Cuando Lucrecia levanto la mirada ya los últimos rasgos de obscuridad se desvanecían en el firmamento y en su habitación las sombras cambiaban de lugar , revolvió todo su dormitorio con una mirada acuciosa , aparecieron ante sus ojos imágenes borrosas de las personas con las que había compartido buenos momentos en esos precisos lugares , vio el librero de donde su hermano menor Alberto le robaba cada cuatro o cinco días alguna obra , empezó leyendo cuentos de mitología y termino hurtando los ensayos sobre el tratado de Versalles o los fundamentos teóricos de Pope. Observo la mecedora donde su abuelo pasaba las tardes de los últimos domingos de cada mes, día de visita obligatoria, y le narraba como había conocido a su abuela en una noche de año nuevo hacia ya 60 años, insistía el abuelo cada ultimo domingo de cada mes en contar lo ocurrido aquella noche, Lucrecia había escuchado tantas veces la historia que ya le parecía una fabula de la memoria popular, pero ya el abuelo no la visitaría mas , la muerte se lo arranco un 15 de setiembre hacia ya 2 meses.
Al final observo la cama y el espejismo de Juan apareció ante ella de una forma casi fantasmal, las lagrimas le llenaron los ojos y las ganas de tocar la silueta del aparecido le eran inconmensurables.
Recordó como lo conoció y como se enamoro de el , recordó el alboroto que armaron todos cuando se enteraron que se mudarían juntos, recordó sobre todo los últimos 3 meses que convivieron, meses en los que la leucemia destrozaron a Juan físicamente pero ablandaron sus sentimientos y sus maneras de pensar.

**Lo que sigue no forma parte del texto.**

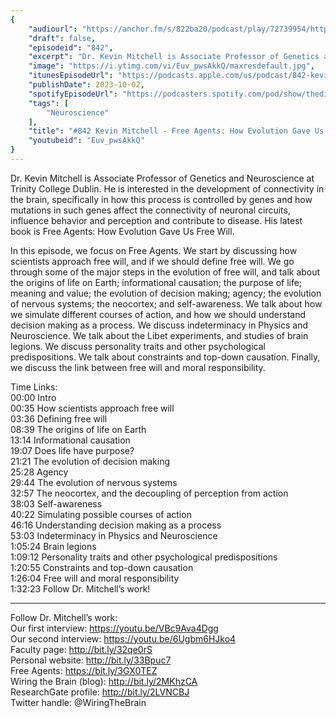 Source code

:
 ```yaml
---
{
	"audiourl": "https://anchor.fm/s/822ba20/podcast/play/72739954/https%3A%2F%2Fd3ctxlq1ktw2nl.cloudfront.net%2Fstaging%2F2023-5-28%2Fa4d4e8d7-0114-902d-0fde-352ec166a27a.m4a",
	"draft": false,
	"episodeid": "842",
	"excerpt": "Dr. Kevin Mitchell is Associate Professor of Genetics and Neuroscience at Trinity College Dublin. He is interested in the development of connectivity in the brain, specifically in how this process is controlled by genes and how mutations in such genes affect the connectivity of neuronal circuits, influence behavior and perception and contribute to disease. His latest book is Free Agents: How Evolution Gave Us Free Will.",
	"image": "https://i.ytimg.com/vi/Euv_pwsAkkQ/maxresdefault.jpg",
	"itunesEpisodeUrl": "https://podcasts.apple.com/us/podcast/842-kevin-mitchell-free-agents-how-evolution-gave-us/id1451347236?i=1000629944597&uo=4",
	"publishDate": 2023-10-02,
	"spotifyEpisodeUrl": "https://podcasters.spotify.com/pod/show/thedissenter/episodes/842-Kevin-Mitchell---Free-Agents-How-Evolution-Gave-Us-Free-Will-e26abli",
	"tags": [
		"Neuroscience"
	],
	"title": "#842 Kevin Mitchell - Free Agents: How Evolution Gave Us Free Will",
	"youtubeid": "Euv_pwsAkkQ"
}
---
```

Dr. Kevin Mitchell is Associate Professor of Genetics and Neuroscience at Trinity College Dublin. He is interested in the development of connectivity in the brain, specifically in how this process is controlled by genes and how mutations in such genes affect the connectivity of neuronal circuits, influence behavior and perception and contribute to disease. His latest book is Free Agents: How Evolution Gave Us Free Will.

In this episode, we focus on Free Agents. We start by discussing how scientists approach free will, and if we should define free will. We go through some of the major steps in the evolution of free will, and talk about the origins of life on Earth; informational causation; the purpose of life; meaning and value; the evolution of decision making; agency; the evolution of nervous systems; the neocortex; and self-awareness. We talk about how we simulate different courses of action, and how we should understand decision making as a process. We discuss indeterminacy in Physics and Neuroscience. We talk about the Libet experiments, and studies of brain legions. We discuss personality traits and other psychological predispositions. We talk about constraints and top-down causation. Finally, we discuss the link between free will and moral responsibility.

Time Links:  
<time>00:00</time> Intro  
<time>00:35</time> How scientists approach free will  
<time>03:36</time> Defining free will  
<time>08:39</time> The origins of life on Earth  
<time>13:14</time> Informational causation  
<time>19:07</time> Does life have purpose?  
<time>21:21</time> The evolution of decision making  
<time>25:28</time> Agency  
<time>29:44</time> The evolution of nervous systems  
<time>32:57</time> The neocortex, and the decoupling of perception from action  
<time>38:03</time> Self-awareness  
<time>40:22</time> Simulating possible courses of action  
<time>46:16</time> Understanding decision making as a process  
<time>53:03</time> Indeterminacy in Physics and Neuroscience  
<time>1:05:24</time> Brain legions  
<time>1:09:12</time> Personality traits and other psychological predispositions  
<time>1:20:55</time> Constraints and top-down causation  
<time>1:26:04</time> Free will and moral responsibility  
<time>1:32:23</time> Follow Dr. Mitchell’s work!

---

Follow Dr. Mitchell’s work:  
Our first interview: https://youtu.be/VBc9Ava4Dgg  
Our second interview: https://youtu.be/6Ugbm6HJko4  
Faculty page: http://bit.ly/32qe0rS  
Personal website: http://bit.ly/33Bpuc7  
Free Agents: https://bit.ly/3GX0TEZ  
Wiring the Brain (blog): http://bit.ly/2MKhzCA  
ResearchGate profile: http://bit.ly/2LVNCBJ  
Twitter handle: @WiringTheBrain
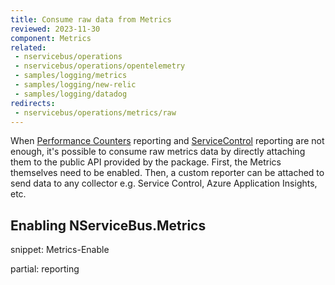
 ```yaml
---
title: Consume raw data from Metrics
reviewed: 2023-11-30
component: Metrics
related:
 - nservicebus/operations
 - nservicebus/operations/opentelemetry
 - samples/logging/metrics
 - samples/logging/new-relic
 - samples/logging/datadog
redirects:
 - nservicebus/operations/metrics/raw
---
```


When [Performance Counters](./performance-counters.md) reporting and [ServiceControl](./install-plugin.md) reporting are not enough, it's possible to consume raw metrics data by directly attaching them to the public API provided by the package. First, the Metrics themselves need to be enabled. Then, a custom reporter can be attached to send data to any collector e.g. Service Control, Azure Application Insights, etc.

## Enabling NServiceBus.Metrics

snippet: Metrics-Enable

partial: reporting
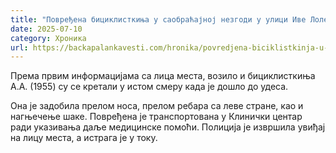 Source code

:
 ```yaml
---
title: "Повређена бициклисткиња у саобраћајној незгоди у улици Иве Лоле Рибара"
date: 2025-07-10
category: Хроника
url: https://backapalankavesti.com/hronika/povredjena-biciklistkinja-u-saobracajnoj-nezgodi-u-ulici-ive-lole-ribara/
---
```


Према првим информацијама са лица места, возило и бициклисткиња А.А. (1955) су се кретали у истом смеру када је дошло до удеса.

Она је задобила прелом носа, прелом ребара са леве стране, као и нагњечење шаке. Повређена је транспортована у Клинички центар ради указивања даље медицинске помоћи. Полиција је извршила увиђај на лицу места, а истрага је у току.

Lucrecia no pudo despedirse de el , la muerte le sorprendió de madrugada un sábado apenas una semana después de la muerte del abuelo. Ella lloraba cada noche ,muerta de amor , muerta por los recuerdos, muerta de soledad, impulsos de alegría inflaban sus pulmones por las mañanas , despertaba antes de la salida del sol , hurgaba el cuarto con la mirada y los fantasmas aparecían ante ella cada mañana.
Cerro la puerta de la casa, ya casi daban las 10 am, un taxi la recogió y la llevo al aeropuerto, ya en el avión se tomo una doble dosis de somnífero para aguantar el horrible vuelo, Lucrecia odiaba los viajes, encendió la música, se puso los audífonos y se dejo llevar por el avión por los somnífero y por el disco en vivo de ultraspank.
Llegó a Roma casi a las 3 de la madrugada , pidió una copa de vino tinto, se lavo la cara y salio a tomar un taxi rumbo al hotel acostumbrado, ya en su habitación se dio un caliente baño de tina,tomando otra copa de vino, viendo su tatuaje del tobillo en el que decía Juan. Recordó el viaje a Roma que hizo con el, como bajaron a las islas del sur de Italia, en autobús, sin prisas domaron cada villa de la toscana, amando el vino el queso y sobre todo amándose ellos, casi 20 días de travesía habían convencido a Juan de sus sentimientos y decidió pedirle matrimonio el ultimo día de viaje. Lucrecia acepto.